--- Data extracts Enclosed Below ---

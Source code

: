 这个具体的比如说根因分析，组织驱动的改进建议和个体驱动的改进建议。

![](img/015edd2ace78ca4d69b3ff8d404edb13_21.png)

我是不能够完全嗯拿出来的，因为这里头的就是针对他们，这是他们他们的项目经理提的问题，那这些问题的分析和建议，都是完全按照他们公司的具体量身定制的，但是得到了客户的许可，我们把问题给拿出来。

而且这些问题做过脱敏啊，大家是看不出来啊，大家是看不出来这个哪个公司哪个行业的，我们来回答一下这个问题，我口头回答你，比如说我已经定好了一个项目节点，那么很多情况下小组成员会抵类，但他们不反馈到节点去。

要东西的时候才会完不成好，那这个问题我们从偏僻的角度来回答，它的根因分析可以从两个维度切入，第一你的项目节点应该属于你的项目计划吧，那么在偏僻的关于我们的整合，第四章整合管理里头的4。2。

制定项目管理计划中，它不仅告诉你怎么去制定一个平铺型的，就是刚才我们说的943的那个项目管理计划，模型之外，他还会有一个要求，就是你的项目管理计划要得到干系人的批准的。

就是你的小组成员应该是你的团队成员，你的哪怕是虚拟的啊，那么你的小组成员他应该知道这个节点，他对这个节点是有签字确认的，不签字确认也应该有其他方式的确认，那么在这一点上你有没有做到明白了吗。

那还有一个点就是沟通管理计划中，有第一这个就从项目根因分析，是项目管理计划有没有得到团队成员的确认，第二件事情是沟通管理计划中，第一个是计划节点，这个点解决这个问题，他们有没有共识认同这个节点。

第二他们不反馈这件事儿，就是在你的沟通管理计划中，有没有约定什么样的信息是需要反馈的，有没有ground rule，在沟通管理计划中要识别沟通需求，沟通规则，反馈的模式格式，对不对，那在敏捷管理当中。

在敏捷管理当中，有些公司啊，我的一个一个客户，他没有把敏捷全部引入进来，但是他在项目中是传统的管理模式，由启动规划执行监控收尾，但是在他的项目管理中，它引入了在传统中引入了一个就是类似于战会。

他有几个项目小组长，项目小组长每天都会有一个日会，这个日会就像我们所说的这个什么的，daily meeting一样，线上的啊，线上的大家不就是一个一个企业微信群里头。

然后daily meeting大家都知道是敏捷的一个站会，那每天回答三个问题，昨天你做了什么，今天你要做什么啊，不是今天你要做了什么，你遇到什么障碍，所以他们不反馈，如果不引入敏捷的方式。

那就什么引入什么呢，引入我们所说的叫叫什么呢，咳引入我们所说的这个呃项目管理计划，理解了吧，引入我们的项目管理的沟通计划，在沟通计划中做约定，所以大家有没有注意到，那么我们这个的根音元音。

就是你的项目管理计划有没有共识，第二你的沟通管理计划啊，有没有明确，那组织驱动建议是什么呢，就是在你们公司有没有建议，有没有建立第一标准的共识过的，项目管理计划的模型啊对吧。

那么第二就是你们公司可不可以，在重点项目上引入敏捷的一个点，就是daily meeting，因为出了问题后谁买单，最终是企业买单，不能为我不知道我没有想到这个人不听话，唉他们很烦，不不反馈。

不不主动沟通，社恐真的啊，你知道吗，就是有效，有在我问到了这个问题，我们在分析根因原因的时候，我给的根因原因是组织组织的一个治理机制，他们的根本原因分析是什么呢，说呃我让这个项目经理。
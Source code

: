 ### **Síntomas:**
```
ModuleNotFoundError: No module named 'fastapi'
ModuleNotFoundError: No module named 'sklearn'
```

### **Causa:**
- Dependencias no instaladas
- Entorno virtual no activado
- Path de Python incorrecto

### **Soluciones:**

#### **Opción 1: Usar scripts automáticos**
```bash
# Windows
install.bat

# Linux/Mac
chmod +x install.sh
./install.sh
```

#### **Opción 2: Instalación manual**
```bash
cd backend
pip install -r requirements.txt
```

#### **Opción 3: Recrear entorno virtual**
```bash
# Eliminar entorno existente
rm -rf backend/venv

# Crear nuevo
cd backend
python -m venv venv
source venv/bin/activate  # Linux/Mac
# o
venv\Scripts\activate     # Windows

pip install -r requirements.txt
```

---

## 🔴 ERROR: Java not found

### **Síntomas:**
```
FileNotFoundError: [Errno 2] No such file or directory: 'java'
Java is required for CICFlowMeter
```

--- End of Enclosed Data extracts ---

_What the task requires_
Your task is to reproduce exactly the lines that begin at the line containing "就是你的项目管理计划有没有共" and end at the final line of the data above.

_Response to this task_
就是你的项目管理计划有没有共识，第二你的沟通管理计划啊，有没有明确，那组织驱动建议是什么呢，就是在你们公司有没有建议，有没有建立第一标准的共识过的，项目管理计划的模型啊对吧。

那么第二就是你们公司可不可以，在重点项目上引入敏捷的一个点，就是daily meeting，因为出了问题后谁买单，最终是企业买单，不能为我不知道我没有想到这个人不听话，唉他们很烦，不不反馈。

不不主动沟通，社恐真的啊，你知道吗，就是有效，有在我问到了这个问题，我们在分析根因原因的时候，我给的根因原因是组织组织的一个治理机制，他们的根本原因分析是什么呢，说呃我让这个项目经理。
Source code

: ### **Síntomas:**
```
ModuleNotFoundError: No module named 'fastapi'
ModuleNotFoundError: No module named 'sklearn'
```

### **Causa:**
- Dependencias no instaladas
- Entorno virtual no activado
- Path de Python incorrecto

### **Soluciones:**

#### **Opción 1: Usar scripts automáticos**
```bash
# Windows
install.bat

# Linux/Mac
chmod +x install.sh
./install.sh
```

#### **Opción 2: Instalación manual**
```bash
cd backend
pip install -r requirements.txt
```

#### **Opción 3: Recrear entorno virtual**
```bash
# Eliminar entorno existente
rm -rf backend/venv

# Crear nuevo
cd backend
python -m venv venv
source venv/bin/activate  # Linux/Mac
# o
venv\Scripts\activate     # Windows

pip install -r requirements.txt
```

---

## 🔴 ERROR: Java not found

### **Síntomas:**
```
FileNotFoundError: [Errno 2] No such file or directory: 'java'
Java is required for CICFlowMeter
```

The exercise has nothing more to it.